### What this task involves:
Go to the line containing "to perform |" in the records below and retype from there through the final line, exactly.

'''

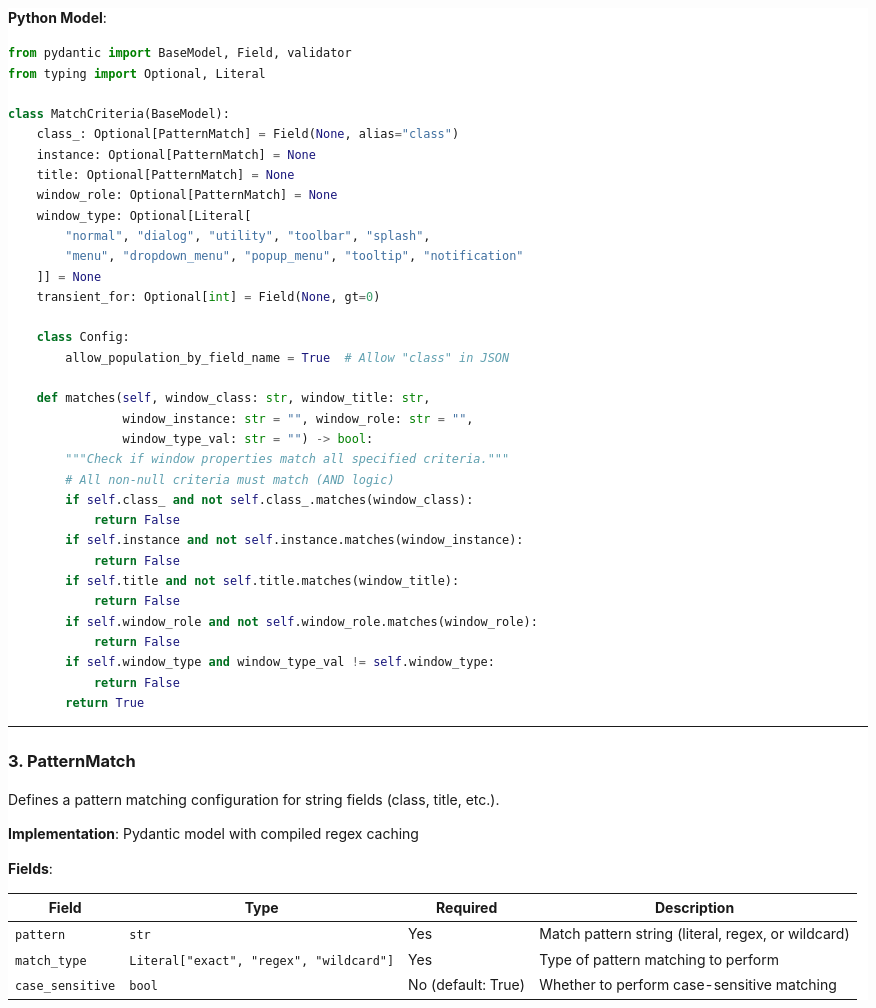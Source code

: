 **Python Model**:

```python
from pydantic import BaseModel, Field, validator
from typing import Optional, Literal

class MatchCriteria(BaseModel):
    class_: Optional[PatternMatch] = Field(None, alias="class")
    instance: Optional[PatternMatch] = None
    title: Optional[PatternMatch] = None
    window_role: Optional[PatternMatch] = None
    window_type: Optional[Literal[
        "normal", "dialog", "utility", "toolbar", "splash",
        "menu", "dropdown_menu", "popup_menu", "tooltip", "notification"
    ]] = None
    transient_for: Optional[int] = Field(None, gt=0)

    class Config:
        allow_population_by_field_name = True  # Allow "class" in JSON

    def matches(self, window_class: str, window_title: str,
                window_instance: str = "", window_role: str = "",
                window_type_val: str = "") -> bool:
        """Check if window properties match all specified criteria."""
        # All non-null criteria must match (AND logic)
        if self.class_ and not self.class_.matches(window_class):
            return False
        if self.instance and not self.instance.matches(window_instance):
            return False
        if self.title and not self.title.matches(window_title):
            return False
        if self.window_role and not self.window_role.matches(window_role):
            return False
        if self.window_type and window_type_val != self.window_type:
            return False
        return True
```

---

### 3. PatternMatch

Defines a pattern matching configuration for string fields (class, title, etc.).

**Implementation**: Pydantic model with compiled regex caching

**Fields**:

| Field | Type | Required | Description |
|-------|------|----------|-------------|
| `pattern` | `str` | Yes | Match pattern string (literal, regex, or wildcard) |
| `match_type` | `Literal["exact", "regex", "wildcard"]` | Yes | Type of pattern matching to perform |
| `case_sensitive` | `bool` | No (default: True) | Whether to perform case-sensitive matching |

'''

### Answer below:
| `match_type` | `Literal["exact", "regex", "wildcard"]` | Yes | Type of pattern matching to perform |
| `case_sensitive` | `bool` | No (default: True) | Whether to perform case-sensitive matching |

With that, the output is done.